We changed two things: the activation function used in the outputs layer and loss function. First, we needed to use a sigmoid activation function, since we’re performing classification with two classes. And second, we used the binary_crossentropy loss, which is standard for classification problems with two classes. If we instead had a problem with multiple classes, we’d use a softmax activation function and a categorical_crossentropy loss.

For an extended overview of classification with neural networks, see Chapter 5, which covers similar material, but in the context of image classification problems. Additionally, for information about sequential models, which are commonly used for text classification problems, see Chapter 7, which makes use of the same models for time series analysis.

Summary

This chapter provided an extended overview of how text analysis is currently used in economics and finance and how it might be used in the future. The part of the process that is likely to be least familiar for economists is the data cleaning and preparation step, which transforms text into numerical data. The simplest version of this was the bag-of-words model, which stripped words from their context and summarized the content of a document using word counts alone. While this method is relatively simple to implement, it is powerful and remains one of the more commonly used methods in economics.

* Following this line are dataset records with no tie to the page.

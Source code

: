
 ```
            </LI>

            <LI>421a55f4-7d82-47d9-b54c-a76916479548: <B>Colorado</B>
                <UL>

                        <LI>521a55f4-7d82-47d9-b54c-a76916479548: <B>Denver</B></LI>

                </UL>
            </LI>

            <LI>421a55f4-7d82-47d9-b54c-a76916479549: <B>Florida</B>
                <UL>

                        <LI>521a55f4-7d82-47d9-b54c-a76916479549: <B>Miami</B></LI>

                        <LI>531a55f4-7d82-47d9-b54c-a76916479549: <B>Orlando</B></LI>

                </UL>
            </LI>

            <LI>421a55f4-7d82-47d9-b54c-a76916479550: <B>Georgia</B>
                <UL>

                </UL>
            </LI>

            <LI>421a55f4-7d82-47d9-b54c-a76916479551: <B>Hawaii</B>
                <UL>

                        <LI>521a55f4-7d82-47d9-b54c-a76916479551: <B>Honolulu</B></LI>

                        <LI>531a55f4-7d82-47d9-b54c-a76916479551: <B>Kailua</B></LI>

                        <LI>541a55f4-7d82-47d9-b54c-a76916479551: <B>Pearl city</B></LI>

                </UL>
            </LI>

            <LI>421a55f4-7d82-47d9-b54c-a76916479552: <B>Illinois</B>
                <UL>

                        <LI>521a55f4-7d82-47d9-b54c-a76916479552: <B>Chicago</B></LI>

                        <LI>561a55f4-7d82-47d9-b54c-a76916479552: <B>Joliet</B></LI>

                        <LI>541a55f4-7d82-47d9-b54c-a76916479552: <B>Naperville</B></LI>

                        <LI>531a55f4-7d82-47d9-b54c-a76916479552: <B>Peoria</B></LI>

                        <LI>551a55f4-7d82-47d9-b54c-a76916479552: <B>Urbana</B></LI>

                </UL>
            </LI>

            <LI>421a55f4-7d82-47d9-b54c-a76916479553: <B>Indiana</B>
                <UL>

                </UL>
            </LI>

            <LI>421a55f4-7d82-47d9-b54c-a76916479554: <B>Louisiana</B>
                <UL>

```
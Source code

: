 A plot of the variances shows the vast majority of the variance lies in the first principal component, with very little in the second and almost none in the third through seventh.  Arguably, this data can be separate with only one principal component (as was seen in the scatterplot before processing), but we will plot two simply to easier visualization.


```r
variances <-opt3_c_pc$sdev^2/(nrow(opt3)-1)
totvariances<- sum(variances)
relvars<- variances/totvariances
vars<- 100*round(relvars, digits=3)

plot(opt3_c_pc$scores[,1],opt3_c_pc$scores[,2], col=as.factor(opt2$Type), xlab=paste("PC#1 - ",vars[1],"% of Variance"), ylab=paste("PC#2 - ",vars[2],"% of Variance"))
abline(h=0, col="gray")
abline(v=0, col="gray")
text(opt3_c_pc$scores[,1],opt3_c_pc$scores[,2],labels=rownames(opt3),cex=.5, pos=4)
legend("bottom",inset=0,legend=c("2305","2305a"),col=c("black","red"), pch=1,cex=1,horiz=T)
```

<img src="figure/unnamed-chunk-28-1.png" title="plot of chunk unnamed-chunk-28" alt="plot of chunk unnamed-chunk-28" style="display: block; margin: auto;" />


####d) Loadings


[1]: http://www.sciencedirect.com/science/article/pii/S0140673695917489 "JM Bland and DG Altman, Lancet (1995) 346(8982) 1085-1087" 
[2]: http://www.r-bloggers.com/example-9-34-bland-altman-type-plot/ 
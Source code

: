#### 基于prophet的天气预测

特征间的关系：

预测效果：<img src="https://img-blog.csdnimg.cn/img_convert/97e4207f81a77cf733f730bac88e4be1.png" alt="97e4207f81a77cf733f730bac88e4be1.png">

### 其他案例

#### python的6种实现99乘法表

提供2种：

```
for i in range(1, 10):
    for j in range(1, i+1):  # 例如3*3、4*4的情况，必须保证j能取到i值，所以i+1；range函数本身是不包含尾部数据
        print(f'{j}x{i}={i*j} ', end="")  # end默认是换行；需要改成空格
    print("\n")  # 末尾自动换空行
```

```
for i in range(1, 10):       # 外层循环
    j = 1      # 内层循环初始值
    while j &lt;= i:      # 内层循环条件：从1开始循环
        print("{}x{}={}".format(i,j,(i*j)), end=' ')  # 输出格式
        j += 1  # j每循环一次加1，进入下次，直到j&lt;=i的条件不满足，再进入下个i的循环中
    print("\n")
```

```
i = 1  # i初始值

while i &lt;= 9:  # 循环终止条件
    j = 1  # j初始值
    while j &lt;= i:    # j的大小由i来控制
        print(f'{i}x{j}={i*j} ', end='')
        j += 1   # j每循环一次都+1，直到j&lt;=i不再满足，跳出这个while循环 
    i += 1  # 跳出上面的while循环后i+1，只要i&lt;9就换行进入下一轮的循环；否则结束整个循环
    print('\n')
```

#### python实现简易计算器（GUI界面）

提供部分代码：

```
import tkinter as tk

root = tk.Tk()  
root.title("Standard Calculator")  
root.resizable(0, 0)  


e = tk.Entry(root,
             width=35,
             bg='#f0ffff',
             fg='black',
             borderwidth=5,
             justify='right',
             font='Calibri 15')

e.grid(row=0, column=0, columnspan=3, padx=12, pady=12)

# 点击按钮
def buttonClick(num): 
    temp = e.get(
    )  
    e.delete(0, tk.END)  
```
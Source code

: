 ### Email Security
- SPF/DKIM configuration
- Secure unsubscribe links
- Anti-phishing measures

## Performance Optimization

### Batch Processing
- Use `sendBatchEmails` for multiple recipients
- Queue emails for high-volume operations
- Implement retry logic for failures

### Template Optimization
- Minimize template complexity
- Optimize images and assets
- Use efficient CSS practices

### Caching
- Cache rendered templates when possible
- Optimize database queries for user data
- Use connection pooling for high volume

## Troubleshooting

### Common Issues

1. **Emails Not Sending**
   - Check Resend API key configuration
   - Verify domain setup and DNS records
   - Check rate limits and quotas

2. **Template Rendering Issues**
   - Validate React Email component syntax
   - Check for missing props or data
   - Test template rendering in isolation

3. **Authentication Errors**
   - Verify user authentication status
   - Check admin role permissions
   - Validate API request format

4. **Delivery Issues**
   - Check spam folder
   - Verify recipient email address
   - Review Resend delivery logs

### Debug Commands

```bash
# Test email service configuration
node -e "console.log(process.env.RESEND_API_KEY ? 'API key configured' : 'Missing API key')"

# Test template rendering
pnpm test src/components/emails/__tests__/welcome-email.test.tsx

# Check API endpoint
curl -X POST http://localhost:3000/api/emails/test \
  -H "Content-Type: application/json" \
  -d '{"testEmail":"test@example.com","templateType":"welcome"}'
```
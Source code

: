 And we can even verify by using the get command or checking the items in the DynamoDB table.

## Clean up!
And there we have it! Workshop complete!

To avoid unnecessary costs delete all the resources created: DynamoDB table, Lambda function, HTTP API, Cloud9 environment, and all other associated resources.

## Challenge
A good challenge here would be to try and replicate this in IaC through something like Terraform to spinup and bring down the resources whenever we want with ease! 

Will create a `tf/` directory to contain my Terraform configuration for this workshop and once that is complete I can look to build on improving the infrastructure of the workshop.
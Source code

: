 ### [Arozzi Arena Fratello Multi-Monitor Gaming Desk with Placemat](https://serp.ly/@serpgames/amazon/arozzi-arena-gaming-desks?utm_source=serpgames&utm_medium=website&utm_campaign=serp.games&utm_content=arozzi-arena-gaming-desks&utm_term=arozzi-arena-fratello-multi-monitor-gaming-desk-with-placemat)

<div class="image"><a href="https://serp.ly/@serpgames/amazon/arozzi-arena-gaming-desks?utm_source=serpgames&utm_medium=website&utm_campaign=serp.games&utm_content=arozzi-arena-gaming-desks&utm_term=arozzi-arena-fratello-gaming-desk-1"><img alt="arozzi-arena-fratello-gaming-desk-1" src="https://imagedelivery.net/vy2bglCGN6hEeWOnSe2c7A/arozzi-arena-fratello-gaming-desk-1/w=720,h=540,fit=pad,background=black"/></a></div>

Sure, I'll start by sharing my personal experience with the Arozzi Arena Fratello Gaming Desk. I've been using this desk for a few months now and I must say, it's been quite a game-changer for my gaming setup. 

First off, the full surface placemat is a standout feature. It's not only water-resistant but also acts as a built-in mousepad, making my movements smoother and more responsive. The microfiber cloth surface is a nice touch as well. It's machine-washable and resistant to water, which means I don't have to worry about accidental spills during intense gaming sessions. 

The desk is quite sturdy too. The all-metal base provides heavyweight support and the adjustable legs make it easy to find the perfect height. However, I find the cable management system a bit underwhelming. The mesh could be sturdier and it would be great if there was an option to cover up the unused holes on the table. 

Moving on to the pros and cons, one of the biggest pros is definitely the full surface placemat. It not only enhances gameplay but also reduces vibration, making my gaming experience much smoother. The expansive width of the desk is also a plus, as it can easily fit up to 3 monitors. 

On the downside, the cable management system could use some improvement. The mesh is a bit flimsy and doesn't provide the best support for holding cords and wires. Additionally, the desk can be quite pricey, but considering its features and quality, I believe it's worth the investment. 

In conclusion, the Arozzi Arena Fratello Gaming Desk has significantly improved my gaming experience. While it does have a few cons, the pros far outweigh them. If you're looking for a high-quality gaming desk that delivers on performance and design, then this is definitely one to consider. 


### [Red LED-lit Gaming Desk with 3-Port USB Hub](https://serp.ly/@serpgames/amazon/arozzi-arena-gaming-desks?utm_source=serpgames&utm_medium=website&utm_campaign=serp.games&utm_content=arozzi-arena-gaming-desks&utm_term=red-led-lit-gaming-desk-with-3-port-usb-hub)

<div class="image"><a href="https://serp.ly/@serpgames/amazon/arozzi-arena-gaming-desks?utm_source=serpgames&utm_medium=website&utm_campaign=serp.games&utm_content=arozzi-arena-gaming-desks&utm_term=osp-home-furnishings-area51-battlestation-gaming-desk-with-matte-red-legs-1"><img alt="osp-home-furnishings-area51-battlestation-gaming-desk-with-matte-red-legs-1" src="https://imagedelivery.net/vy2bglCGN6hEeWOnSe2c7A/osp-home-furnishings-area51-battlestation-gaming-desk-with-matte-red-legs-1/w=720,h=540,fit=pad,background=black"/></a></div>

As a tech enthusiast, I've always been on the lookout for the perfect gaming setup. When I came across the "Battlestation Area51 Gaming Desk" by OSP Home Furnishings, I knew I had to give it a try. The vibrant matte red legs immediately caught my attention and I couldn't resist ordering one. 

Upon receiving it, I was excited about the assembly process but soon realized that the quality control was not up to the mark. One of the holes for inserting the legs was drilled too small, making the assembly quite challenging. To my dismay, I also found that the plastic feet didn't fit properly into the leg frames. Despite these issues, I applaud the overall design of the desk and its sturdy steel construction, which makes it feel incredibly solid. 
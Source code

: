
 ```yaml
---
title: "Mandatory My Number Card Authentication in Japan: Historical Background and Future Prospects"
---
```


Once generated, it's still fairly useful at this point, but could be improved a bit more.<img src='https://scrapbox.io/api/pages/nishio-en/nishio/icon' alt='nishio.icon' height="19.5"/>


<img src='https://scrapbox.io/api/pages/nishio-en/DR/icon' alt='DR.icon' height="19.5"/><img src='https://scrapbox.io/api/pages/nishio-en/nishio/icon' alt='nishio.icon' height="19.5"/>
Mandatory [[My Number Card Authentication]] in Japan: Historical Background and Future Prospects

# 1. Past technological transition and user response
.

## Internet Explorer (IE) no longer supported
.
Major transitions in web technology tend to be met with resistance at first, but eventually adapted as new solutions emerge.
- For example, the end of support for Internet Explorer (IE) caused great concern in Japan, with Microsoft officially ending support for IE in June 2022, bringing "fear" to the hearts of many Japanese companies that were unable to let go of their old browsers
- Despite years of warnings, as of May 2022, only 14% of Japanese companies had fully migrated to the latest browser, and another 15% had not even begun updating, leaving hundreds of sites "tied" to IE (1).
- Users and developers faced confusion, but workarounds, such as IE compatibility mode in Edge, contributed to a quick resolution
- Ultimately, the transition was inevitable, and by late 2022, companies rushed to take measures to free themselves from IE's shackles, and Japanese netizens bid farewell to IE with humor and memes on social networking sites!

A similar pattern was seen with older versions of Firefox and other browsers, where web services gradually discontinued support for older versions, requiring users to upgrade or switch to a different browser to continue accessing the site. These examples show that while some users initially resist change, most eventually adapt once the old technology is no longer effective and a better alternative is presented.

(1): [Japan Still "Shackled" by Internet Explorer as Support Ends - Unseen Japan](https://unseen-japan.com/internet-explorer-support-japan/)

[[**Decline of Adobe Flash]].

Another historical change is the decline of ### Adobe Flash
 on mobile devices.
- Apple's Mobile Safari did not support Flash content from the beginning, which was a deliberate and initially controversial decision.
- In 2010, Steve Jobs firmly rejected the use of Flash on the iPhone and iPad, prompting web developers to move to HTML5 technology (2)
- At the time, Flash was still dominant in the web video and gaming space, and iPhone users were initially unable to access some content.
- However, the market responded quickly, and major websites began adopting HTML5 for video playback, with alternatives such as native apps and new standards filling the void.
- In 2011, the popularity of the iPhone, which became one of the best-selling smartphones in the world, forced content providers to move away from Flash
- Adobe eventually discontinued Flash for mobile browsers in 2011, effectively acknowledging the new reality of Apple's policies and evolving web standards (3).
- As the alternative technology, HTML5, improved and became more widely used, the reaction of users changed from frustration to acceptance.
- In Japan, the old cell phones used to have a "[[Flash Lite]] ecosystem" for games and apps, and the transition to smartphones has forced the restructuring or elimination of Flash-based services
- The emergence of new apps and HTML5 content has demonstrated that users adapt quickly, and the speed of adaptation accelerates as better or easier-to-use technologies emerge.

Dictionary-based methods also work on the bag-of-words model. However, rather than counting all terms in a document, we instead construct a dictionary that measures a latent variable. Such methods are frequently used in text analysis in economics, but are not always the best tool for many research applications, as Gentzkow et al. (2019) discuss. The EPU index (Baker, Bloom and Davis 2016) is arguably an ideal use case for dictionary-based methods in economics, since the measure is interesting for theoretical purposes, but is unlikely to emerge as a dominant topic from a corpus.

We also discussed word embeddings and saw how to implement topic models, text regression models, and text classification models. This included an overview of using deep learning models for text. We did, however, defer the discussion of sequential models to Chapter 7, which uses them for time series analysis.